(Document images with source code)
-------

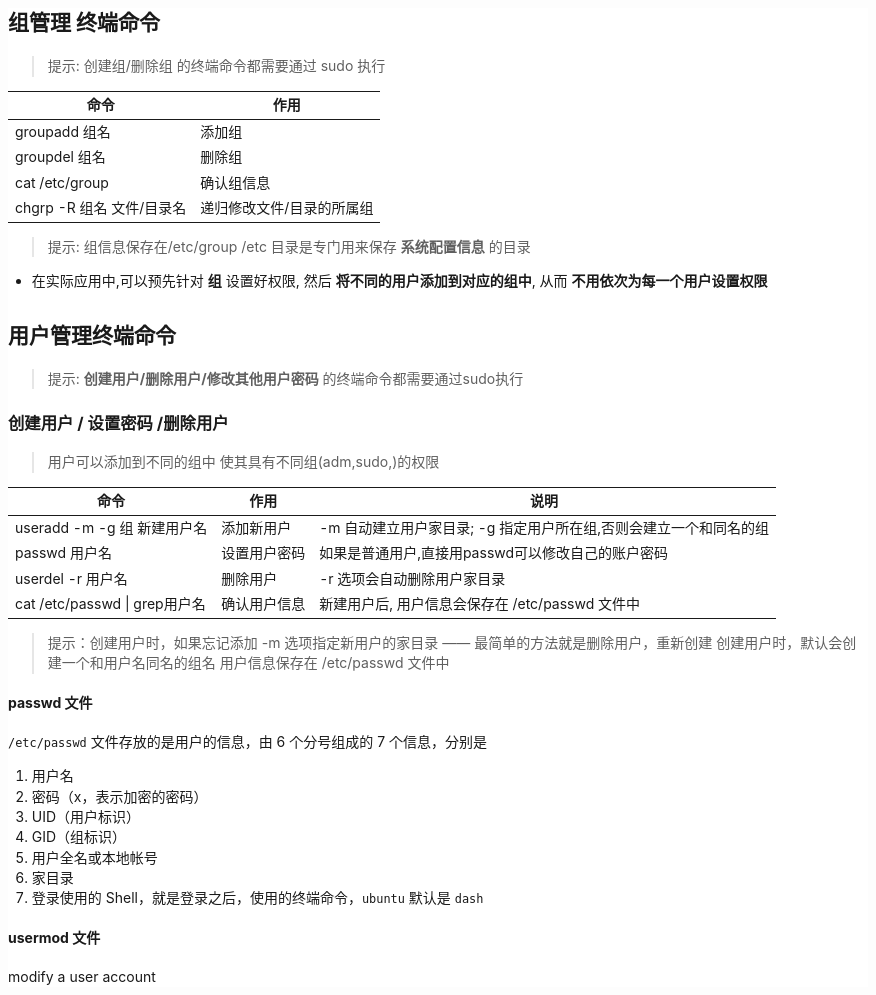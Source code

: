 ## 组管理 终端命令
> 提示: 创建组/删除组 的终端命令都需要通过 sudo 执行


| 命令                      | 作用                      |
| ------------------------- | ------------------------- |
| groupadd 组名             | 添加组                    |
| groupdel 组名             | 删除组                    |
| cat /etc/group            | 确认组信息                |
| chgrp -R 组名 文件/目录名 | 递归修改文件/目录的所属组 |
> 提示:
> 组信息保存在/etc/group
> /etc 目录是专门用来保存 **系统配置信息** 的目录

* 在实际应用中,可以预先针对 **组** 设置好权限, 然后 **将不同的用户添加到对应的组中**, 从而 **不用依次为每一个用户设置权限**

## 用户管理终端命令
> 提示: **创建用户/删除用户/修改其他用户密码** 的终端命令都需要通过sudo执行

### 创建用户 / 设置密码 /删除用户
> 用户可以添加到不同的组中 使其具有不同组(adm,sudo,)的权限

| 命令                          | 作用         | 说明                                                         |
| ----------------------------- | ------------ | ------------------------------------------------------------ |
| useradd -m -g 组 新建用户名   | 添加新用户   | -m 自动建立用户家目录; -g 指定用户所在组,否则会建立一个和同名的组 |
| passwd 用户名                 | 设置用户密码 | 如果是普通用户,直接用passwd可以修改自己的账户密码            |
| userdel -r 用户名             | 删除用户     | -r 选项会自动删除用户家目录                                  |
| cat /etc/passwd \| grep用户名 | 确认用户信息 | 新建用户后, 用户信息会保存在 /etc/passwd 文件中              |

> 提示：创建用户时，如果忘记添加 -m 选项指定新用户的家目录 —— 最简单的方法就是删除用户，重新创建
> 创建用户时，默认会创建一个和用户名同名的组名
> 用户信息保存在 /etc/passwd 文件中


#### passwd 文件

`/etc/passwd` 文件存放的是用户的信息，由 6 个分号组成的 7 个信息，分别是

1. 用户名
2. 密码（x，表示加密的密码）
3. UID（用户标识）
4. GID（组标识）
5. 用户全名或本地帐号
6. 家目录
7. 登录使用的 Shell，就是登录之后，使用的终端命令，`ubuntu` 默认是 `dash`

#### usermod 文件
modify a user account
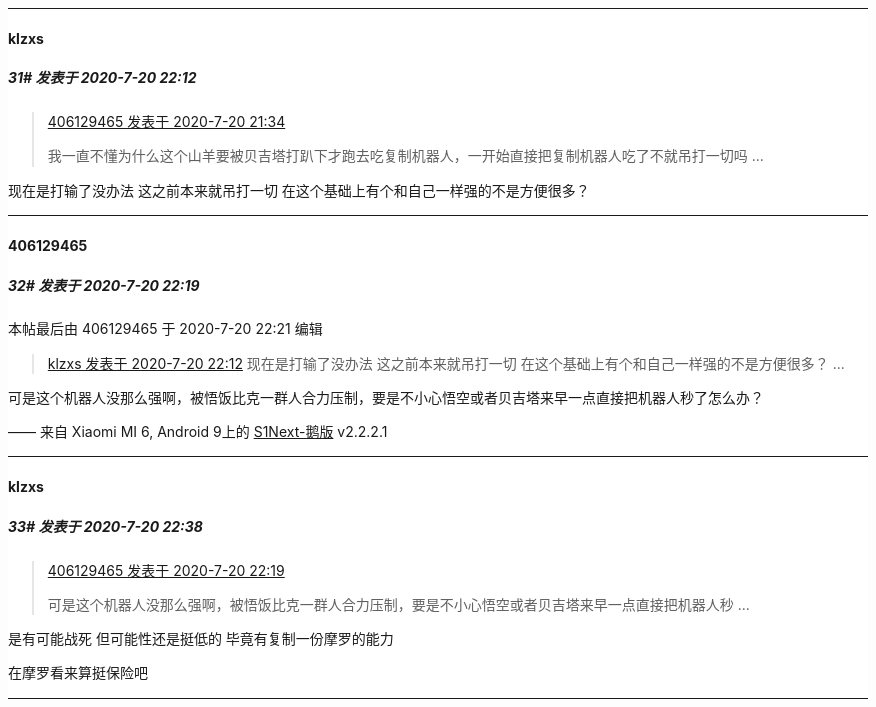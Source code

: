 





*****

####  klzxs  
##### 31#       发表于 2020-7-20 22:12



<blockquote><a href="httphttps://bbs.saraba1st.com/2b/forum.php?mod=redirect&amp;goto=findpost&amp;pid=48167159&amp;ptid=1949909" target="_blank">406129465 发表于 2020-7-20 21:34</a>

我一直不懂为什么这个山羊要被贝吉塔打趴下才跑去吃复制机器人，一开始直接把复制机器人吃了不就吊打一切吗 ...</blockquote>
现在是打输了没办法 这之前本来就吊打一切 在这个基础上有个和自己一样强的不是方便很多？







*****

####  406129465  
##### 32#       发表于 2020-7-20 22:19



 本帖最后由 406129465 于 2020-7-20 22:21 编辑 
<blockquote><a href="httphttps://bbs.saraba1st.com/2b/forum.php?mod=redirect&amp;goto=findpost&amp;pid=48167722&amp;ptid=1949909" target="_blank">klzxs 发表于 2020-7-20 22:12</a>
现在是打输了没办法 这之前本来就吊打一切 在这个基础上有个和自己一样强的不是方便很多？ ...</blockquote>
可是这个机器人没那么强啊，被悟饭比克一群人合力压制，要是不小心悟空或者贝吉塔来早一点直接把机器人秒了怎么办？

—— 来自 Xiaomi MI 6, Android 9上的 [S1Next-鹅版](https://github.com/ykrank/S1-Next/releases) v2.2.2.1







*****

####  klzxs  
##### 33#       发表于 2020-7-20 22:38



<blockquote><a href="httphttps://bbs.saraba1st.com/2b/forum.php?mod=redirect&amp;goto=findpost&amp;pid=48167895&amp;ptid=1949909" target="_blank">406129465 发表于 2020-7-20 22:19</a>

可是这个机器人没那么强啊，被悟饭比克一群人合力压制，要是不小心悟空或者贝吉塔来早一点直接把机器人秒 ...</blockquote>
是有可能战死 但可能性还是挺低的 毕竟有复制一份摩罗的能力

在摩罗看来算挺保险吧







*****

-------

◆ **Exercise requirements**
Say how many lines of the records include the word "可是这个机器人没那么强啊", and give nothing but the number.

◆ **Answer box**
2